In the recent Washington Supreme Court case, State v. Federov, the officer put Federov in touch with an attorney, but the officer did not leave the room and instead stood on the other side of the room, out of earshot, but still in the same room as Federov and the attorney. The attorney was concerned the officer could hear something incriminating so the attorney instructed Federov to answer with only yes or no to the questions. Federov challenged this lack of privacy and asked the court to suppress his BAC test and dismiss the case. The court disagreed and ruled that the “right to private consultation with counsel is to be weighed against legitimate safety and practical concerns.” The court stated under these facts, the officer had “afforded Fedorov sufficient privacy.”
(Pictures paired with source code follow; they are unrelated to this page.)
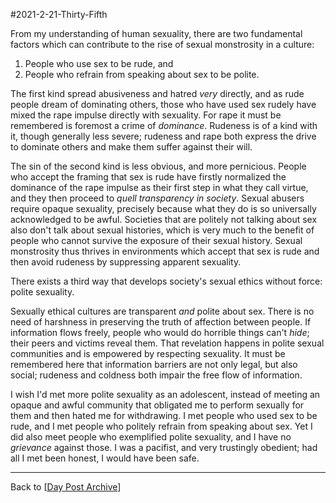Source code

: #2021-2-21-Thirty-Fifth

From my understanding of human sexuality, there are two fundamental factors which can contribute to the rise of sexual monstrosity in a culture:
1.  People who use sex to be rude, and
2.  People who refrain from speaking about sex to be polite.

The first kind spread abusiveness and hatred *very* directly, and as rude people dream of dominating others, those who have used sex rudely have mixed the rape impulse directly with sexuality.  For rape it must be remembered is foremost a crime of *dominance*.  Rudeness is of a kind with it, though generally less severe; rudeness and rape both express the drive to dominate others and make them suffer against their will.

The sin of the second kind is less obvious, and more pernicious.  People who accept the framing that sex is rude have firstly normalized the dominance of the rape impulse as their first step in what they call virtue, and they then proceed to *quell transparency in society*.  Sexual abusers require opaque sexuality, precisely because what they do is so universally acknowledged to be awful.  Societies that are politely not talking about sex also don't talk about sexual histories, which is very much to the benefit of people who cannot survive the exposure of their sexual history.  Sexual monstrosity thus thrives in environments which accept that sex is rude and then avoid rudeness by suppressing apparent sexuality.

There exists a third way that develops society's sexual ethics without force: polite sexuality.

Sexually ethical cultures are transparent *and* polite about sex.  There is no need of harshness in preserving the truth of affection between people.  If information flows freely, people who would do horrible things can't *hide*; their peers and victims reveal them.  That revelation happens in polite sexual communities and is empowered by respecting sexuality.  It must be remembered here that information barriers are not only legal, but also social; rudeness and coldness both impair the free flow of information.

I wish I'd met more polite sexuality as an adolescent, instead of meeting an opaque and awful community that obligated me to perform sexually for them and then hated me for withdrawing.  I met people who used sex to be rude, and I met people who politely refrain from speaking about sex.  Yet I did also meet people who exemplified polite sexuality, and I have no *grievance* against those.  I was a pacifist, and very trustingly obedient; had all I met been honest, I would have been safe.

---
Back to [[Day Post Archive]]

[//begin]: # "Autogenerated link references for markdown compatibility"
[Day Post Archive]: ../../../../../../c:/Users/Rakeela/Documents/GitHub/dragora-notes/day-post-archive.md "Day Post Archive"
[//end]: # "Autogenerated link references"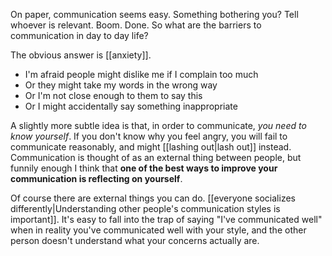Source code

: On paper, communication seems easy. Something bothering you? Tell whoever is relevant. Boom. Done. So what are the barriers to communication in day to day life?

The obvious answer is [[anxiety]].

 - I'm afraid people might dislike me if I complain too much
 - Or they might take my words in the wrong way
 - Or I'm not close enough to them to say this
 - Or I might accidentally say something inappropriate

A slightly more subtle idea is that, in order to communicate, *you need to know yourself*. If you don't know why you feel angry, you will fail to communicate reasonably, and might [[lashing out|lash out]] instead. Communication is thought of as an external thing between people, but funnily enough I think that **one of the best ways to improve your communication is reflecting on yourself**.

Of course there are external things you can do. [[everyone socializes differently|Understanding other people's communication styles is important]]. It's easy to fall into the trap of saying "I've communicated well" when in reality you've communicated well with your style, and the other person doesn't understand what your concerns actually are.
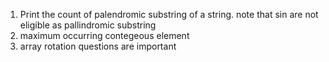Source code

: 1. Print the count of palendromic substring of a string. note that sin are not eligible as pallindromic substring
2. maximum occurring contegeous element
3. array rotation questions are important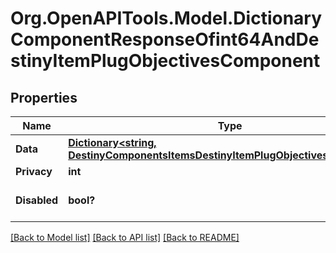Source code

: # Org.OpenAPITools.Model.DictionaryComponentResponseOfint64AndDestinyItemPlugObjectivesComponent

## Properties

Name | Type | Description | Notes
------------ | ------------- | ------------- | -------------
**Data** | [**Dictionary&lt;string, DestinyComponentsItemsDestinyItemPlugObjectivesComponent&gt;**](DestinyComponentsItemsDestinyItemPlugObjectivesComponent.md) |  | [optional] 
**Privacy** | **int** |  | [optional] 
**Disabled** | **bool?** | If true, this component is disabled. | [optional] 

[[Back to Model list]](../README.md#documentation-for-models) [[Back to API list]](../README.md#documentation-for-api-endpoints) [[Back to README]](../README.md)

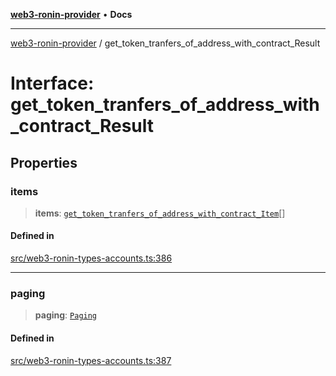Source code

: [**web3-ronin-provider**](../README.md) • **Docs**

***

[web3-ronin-provider](../globals.md) / get\_token\_tranfers\_of\_address\_with\_contract\_Result

# Interface: get\_token\_tranfers\_of\_address\_with\_contract\_Result

## Properties

### items

> **items**: [`get_token_tranfers_of_address_with_contract_Item`](get_token_tranfers_of_address_with_contract_Item.md)[]

#### Defined in

[src/web3-ronin-types-accounts.ts:386](https://github.com/chuacw/web3-ronin-provider/blob/a0101c455e71e221c1f508afff12749e77bf1fd8/src/web3-ronin-types-accounts.ts#L386)

***

### paging

> **paging**: [`Paging`](Paging.md)

#### Defined in

[src/web3-ronin-types-accounts.ts:387](https://github.com/chuacw/web3-ronin-provider/blob/a0101c455e71e221c1f508afff12749e77bf1fd8/src/web3-ronin-types-accounts.ts#L387)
Again, in most DUI arrests, the officers are kind enough to step out of the room and give the person complete privacy to speak to the attorney. I am not sure why the Supreme Court declined to establish a bright line rule making complete privacy a requirement, because it would not be difficult for law enforcement to comply with this rule. If safety is a concern, some officers handcuff the person and allow the person to speak to the attorney, in private, while still handcuffed. Ultimately, this decision allows the officer to stand in the room while the person is speaking to their attorney, so long as the officer is “out of earshot.” The real question is whether law enforcement will now use this decision to the peril of the person they are arresting for DUI.